И уже волнуется: лучше бы два тома!
(Дневник-альбом Е. С. Булгаковой в отделе рукописей Библиотеки имени Ленина, ныне РГБ, имел номер 562.29.13; описывается и цитируется впервые.)
Увы, большая часть красивого альбома остается пустой. «Оттепель» сменяется новыми заморозками. Закрыт альманах «Литературная Москва», так и не опубликовавший «Жизнь господина де Мольера». Канул в небытие «Литературный Ленинград». И журнал «Театр» не напечатал пьесу
«Бег». (А.Эфрос, правда, в конце концов поставил «Мольера» — позже, в середине 60-х, уже не в Центральном детском театре, для которого так трогательно просил пьесу, а в Театре Ленинского комсомола, и Елена Сергеевна была оскорблена этой постановкой: в ней не было ничего от Михаила Булгакова.)

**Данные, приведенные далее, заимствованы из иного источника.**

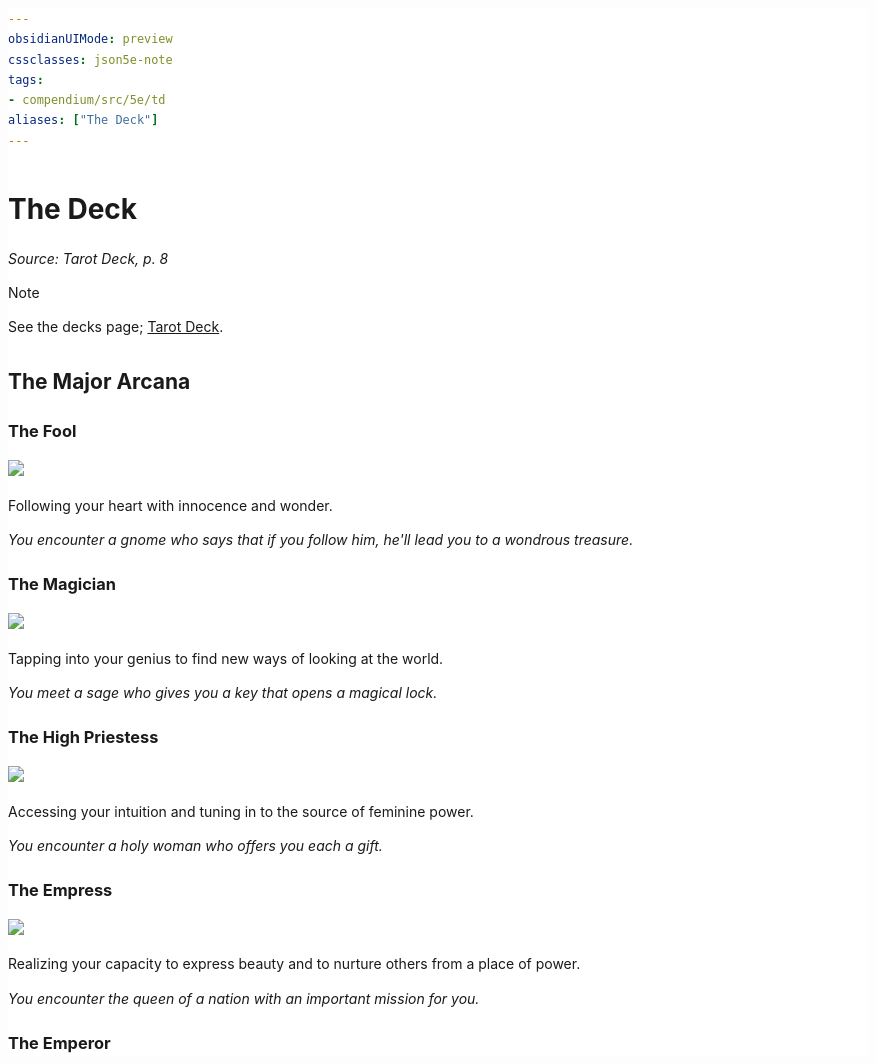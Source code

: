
 ```yaml
---
obsidianUIMode: preview
cssclasses: json5e-note
tags:
- compendium/src/5e/td
aliases: ["The Deck"]
---
```

# The Deck
*Source: Tarot Deck, p. 8* 

> [!note]
> See the decks page; [Tarot Deck](Mechanics/decks/tarot-deck-td.md).

## The Major Arcana

### The Fool

![](https://raw.githubusercontent.com/5etools-mirror-3/5etools-img/main/decks/TD/MA-Fool.webp#center)

Following your heart with innocence and wonder.

*You encounter a gnome who says that if you follow him, he'll lead you to a wondrous treasure.*

### The Magician

![](https://raw.githubusercontent.com/5etools-mirror-3/5etools-img/main/decks/TD/MA-Magician.webp#center)

Tapping into your genius to find new ways of looking at the world.

*You meet a sage who gives you a key that opens a magical lock.*

### The High Priestess

![](https://raw.githubusercontent.com/5etools-mirror-3/5etools-img/main/decks/TD/MA-High%20Priestess.webp#center)

Accessing your intuition and tuning in to the source of feminine power.

*You encounter a holy woman who offers you each a gift.*

### The Empress

![](https://raw.githubusercontent.com/5etools-mirror-3/5etools-img/main/decks/TD/MA-Empress.webp#center)

Realizing your capacity to express beauty and to nurture others from a place of power.

*You encounter the queen of a nation with an important mission for you.*

### The Emperor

В 1957 году на Елену Сергеевну обрушивается страшный удар: умирает ее старший сын — Евгений Шиловский. Много лет спустя, 26 ноября 1969 года, запись в ее дневнике: «Как-то так получается, что все труднее мне — сегодня натолкнулась при приборке архива — днем — на пачку писем моих в те дни ноябрьские 57 года, когда я переехала в Ленинград — последние дни его жизни. Эта пачка всегда лежала в бюро, почему-то я считала, что это Женичкины письма ко мне, и не брала ее в руки. А сегодня взяла. Это еще страшнее, чем было с Мишей. Мальчик». (Где находятся эти письма? В отделе рукописей мне сказали, что их нет.)